The task: Look through the entries below. Report each line that has the word "behavior" in it.
********************
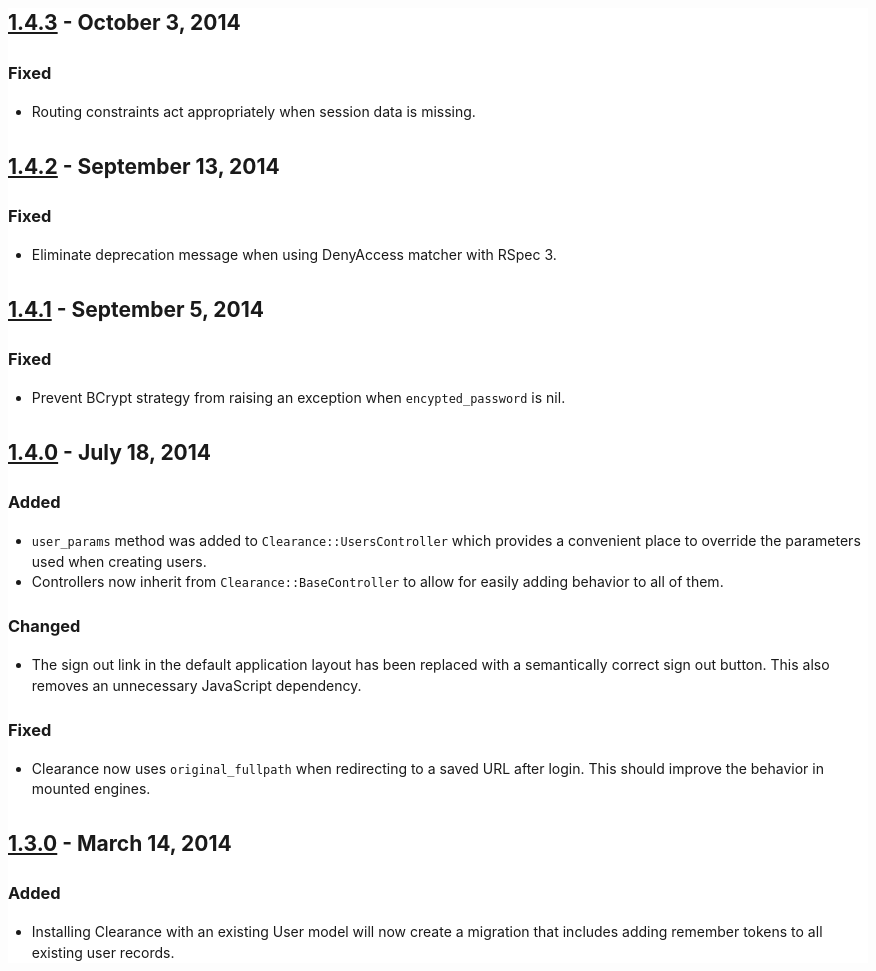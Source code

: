 [1.5.0]: https://github.com/thoughtbot/clearance/compare/v1.4.3...v1.5.0

## [1.4.3] - October 3, 2014

### Fixed

- Routing constraints act appropriately when session data is missing.

[1.4.3]: https://github.com/thoughtbot/clearance/compare/v1.4.2...v1.4.3

## [1.4.2] - September 13, 2014

### Fixed

- Eliminate deprecation message when using DenyAccess matcher with RSpec 3.

[1.4.2]: https://github.com/thoughtbot/clearance/compare/v1.4.1...v1.4.2

## [1.4.1] - September 5, 2014

### Fixed

- Prevent BCrypt strategy from raising an exception when `encypted_password`
  is nil.

[1.4.1]: https://github.com/thoughtbot/clearance/compare/v1.4.0...v1.4.1

## [1.4.0] - July 18, 2014

### Added

- `user_params` method was added to `Clearance::UsersController` which provides
  a convenient place to override the parameters used when creating users.
- Controllers now inherit from `Clearance::BaseController` to allow for easily
  adding behavior to all of them.

### Changed

- The sign out link in the default application layout has been replaced with a
  semantically correct sign out button. This also removes an unnecessary
  JavaScript dependency.

### Fixed

- Clearance now uses `original_fullpath` when redirecting to a saved URL after
  login. This should improve the behavior in mounted engines.

[1.4.0]: https://github.com/thoughtbot/clearance/compare/v1.3.0...v1.4.0

## [1.3.0] - March 14, 2014

### Added

- Installing Clearance with an existing User model will now create a migration
  that includes adding remember tokens to all existing user records.


[Unreleased]: https://github.com/thoughtbot/clearance/compare/v2.1.0...master
[2.1.0]: https://github.com/thoughtbot/clearance/compare/v2.0.0...v2.1.0
[2.0.0]: https://github.com/thoughtbot/clearance/compare/v1.17.0...v2.0.0
[1.17.0]: https://github.com/thoughtbot/clearance/compare/v1.16.2...1.17.0
[1.16.2]: https://github.com/thoughtbot/clearance/compare/v1.16.1...v1.16.2
[1.16.1]: https://github.com/thoughtbot/clearance/compare/v1.16.0...v1.16.1
[session fixation attacks]: https://www.owasp.org/index.php/Session_fixation
[1.16.0]: https://github.com/thoughtbot/clearance/compare/v1.15.1...v1.16.0
[1.15.1]: https://github.com/thoughtbot/clearance/compare/v1.15.0...v1.15.1
[pr #707]: https://github.com/thoughtbot/clearance/pull/707
[1.15.0]: https://github.com/thoughtbot/clearance/compare/v1.14.2...v1.15.0
[1.14.2]: https://github.com/thoughtbot/clearance/compare/v1.14.1...v1.14.2
[1.14.1]: https://github.com/thoughtbot/clearance/compare/v1.14.0...v1.14.1
[1.14.0]: https://github.com/thoughtbot/clearance/compare/v1.13.0...v1.14.0
[1.13.0]: https://github.com/thoughtbot/clearance/compare/v1.12.1...v1.13.0
[1.12.1]: https://github.com/thoughtbot/clearance/compare/v1.12.0...v1.12.1
[1.12.0]: https://github.com/thoughtbot/clearance/compare/v1.11.0...v1.12.0
[462c009]: https://github.com/thoughtbot/clearance/commit/462c00965c14b2492500fbb4fecd7b84b9790bb9
[1.11.0]: https://github.com/thoughtbot/clearance/compare/v1.10.1...v1.11.0
[1.10.1]: https://github.com/thoughtbot/clearance/compare/v1.9.0...v1.10.1
[1.9.0]: https://github.com/thoughtbot/clearance/compare/v1.8.1...v1.9.0
[1.8.1]: https://github.com/thoughtbot/clearance/compare/v1.8.0...v1.8.1
[1.8.0]: https://github.com/thoughtbot/clearance/compare/v1.7.0...v1.8.0
[1.7.0]: https://github.com/thoughtbot/clearance/compare/v1.6.1...v1.7.0
[1.6.1]: https://github.com/thoughtbot/clearance/compare/v1.6.0...v1.6.1
[1.6.0]: https://github.com/thoughtbot/clearance/compare/v1.5.1...v1.6.0
[1.5.1]: https://github.com/thoughtbot/clearance/compare/v1.5.0...v1.5.1
[1.3.0]: https://github.com/thoughtbot/clearance/compare/v1.2.1...v1.3.0
[1.2.1]: https://github.com/thoughtbot/clearance/compare/v1.2.0...v1.2.1
[1.2.0]: https://github.com/thoughtbot/clearance/compare/v1.1.0...v1.2.0
[strict]: https://github.com/balexand/email_validator#strict-mode
[1.1.0]: https://github.com/thoughtbot/clearance/compare/v1.0.1...v1.1.0
[1.0.1]: https://github.com/thoughtbot/clearance/compare/v1.0.0...v1.1.1
[1.0.0]: https://github.com/thoughtbot/clearance/compare/v0.16.2...v1.0.0
[0.16.2]: https://github.com/thoughtbot/clearance/compare/v0.16.1...v0.16.2
[0.16.1]: https://github.com/thoughtbot/clearance/compare/v0.16.0...v0.16.1
[0.16.0]: https://github.com/thoughtbot/clearance/compare/v0.15.0...v0.16.0
[0.15.0]: https://github.com/thoughtbot/clearance/compare/v0.14.0...v0.15.0
[0.14.0]: https://github.com/thoughtbot/clearance/compare/v0.13.2...v0.14.0
[0.13.2]: https://github.com/thoughtbot/clearance/compare/v0.13.0...v0.13.2
[0.13.0]: https://github.com/thoughtbot/clearance/compare/v0.12.0...v0.13.0
[0.12.0]: https://github.com/thoughtbot/clearance/compare/v0.11.2...v0.12.0
[0.11.2]: https://github.com/thoughtbot/clearance/compare/v0.11.1...v0.11.2
[0.11.1]: https://github.com/thoughtbot/clearance/compare/v0.11.0...v0.11.1
[0.11.0]: https://github.com/thoughtbot/clearance/compare/v0.10.5...v0.11.0
[0.10.5]: https://github.com/thoughtbot/clearance/compare/v0.10.4...v0.10.5
[0.10.4]: https://github.com/thoughtbot/clearance/compare/v0.10.3.2...v0.10.4
[0.10.3.2]: https://github.com/thoughtbot/clearance/compare/v0.10.3.1...v0.10.3.2
[0.10.3.1]: https://github.com/thoughtbot/clearance/compare/v0.10.3...v0.10.3.1
[0.10.3]: https://github.com/thoughtbot/clearance/compare/v0.10.2...v0.10.3
[0.10.2]: https://github.com/thoughtbot/clearance/compare/v0.10.1...v0.10.2
[0.10.1]: https://github.com/thoughtbot/clearance/compare/v0.10.0...v0.10.1
[0.10.0]: https://github.com/thoughtbot/clearance/compare/v0.9.1...v0.10.0
[0.9.1]: https://github.com/thoughtbot/clearance/compare/v0.9.0...v0.9.1
[0.9.0]: https://github.com/thoughtbot/clearance/compare/v0.8.8...v0.9.0
[0.8.8]: https://github.com/thoughtbot/clearance/compare/v0.8.7...v0.8.8
[0.8.7]: https://github.com/thoughtbot/clearance/compare/v0.8.6...v0.8.7
[0.8.6]: https://github.com/thoughtbot/clearance/compare/v0.8.5...v0.8.6
[0.8.5]: https://github.com/thoughtbot/clearance/compare/v0.8.4...v0.8.5
[0.8.4]: https://github.com/thoughtbot/clearance/compare/v0.8.3...v0.8.4
[0.8.3]: https://github.com/thoughtbot/clearance/compare/v0.8.2...v0.8.3
[0.8.2]: https://github.com/thoughtbot/clearance/compare/v0.8.1...v0.8.2
[0.8.1]: https://github.com/thoughtbot/clearance/compare/v0.8.0...v0.8.1
[0.8.0]: https://github.com/thoughtbot/clearance/compare/v0.7.0...v0.8.0
[0.7.0]: https://github.com/thoughtbot/clearance/compare/v0.6.9...v0.7.0
[0.6.9]: https://github.com/thoughtbot/clearance/compare/v0.6.8...v0.6.9
[0.6.8]: https://github.com/thoughtbot/clearance/compare/v0.6.7...v0.6.8
[0.6.7]: https://github.com/thoughtbot/clearance/compare/v0.6.6...v0.6.7
[0.6.6]: https://github.com/thoughtbot/clearance/compare/v0.6.5...v0.6.6
[0.6.5]: https://github.com/thoughtbot/clearance/compare/v0.6.4...v0.6.5
[0.6.4]: https://github.com/thoughtbot/clearance/compare/v0.6.3...v0.6.4
[0.6.3]: https://github.com/thoughtbot/clearance/compare/v0.6.2...v0.6.3
[0.6.2]: https://github.com/thoughtbot/clearance/compare/v0.6.1...v0.6.2
[0.6.1]: https://github.com/thoughtbot/clearance/compare/v0.6.0...v0.6.1
[0.6.0]: https://github.com/thoughtbot/clearance/compare/v0.5.6...v0.6.0
[0.5.6]: https://github.com/thoughtbot/clearance/compare/v0.5.5...v0.5.6
[0.5.5]: https://github.com/thoughtbot/clearance/compare/v0.5.4...v0.5.5
[0.5.4]: https://github.com/thoughtbot/clearance/compare/v0.5.3...v0.5.4
[0.5.3]: https://github.com/thoughtbot/clearance/compare/v0.5.2...v0.5.3
[0.5.2]: https://github.com/thoughtbot/clearance/compare/v0.5.1...v0.5.2
[0.5.1]: https://github.com/thoughtbot/clearance/compare/v0.5.0...v0.5.1
[0.5.0]: https://github.com/thoughtbot/clearance/compare/v0.4.9...v0.5.0
[0.4.9]: https://github.com/thoughtbot/clearance/compare/v0.4.8...v0.4.9
[0.4.8]: https://github.com/thoughtbot/clearance/compare/v0.4.7...v0.4.8
[0.4.7]: https://github.com/thoughtbot/clearance/compare/v0.4.7...v0.4.7
[0.4.6]: https://github.com/thoughtbot/clearance/compare/v0.4.5...v0.4.6
[0.4.5]: https://github.com/thoughtbot/clearance/compare/v0.4.4...v0.4.5
[0.4.4]: https://github.com/thoughtbot/clearance/compare/v0.3.7...v0.4.4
********************
Answer area:
  adding behavior to all of them.
  login. This should improve the behavior in mounted engines.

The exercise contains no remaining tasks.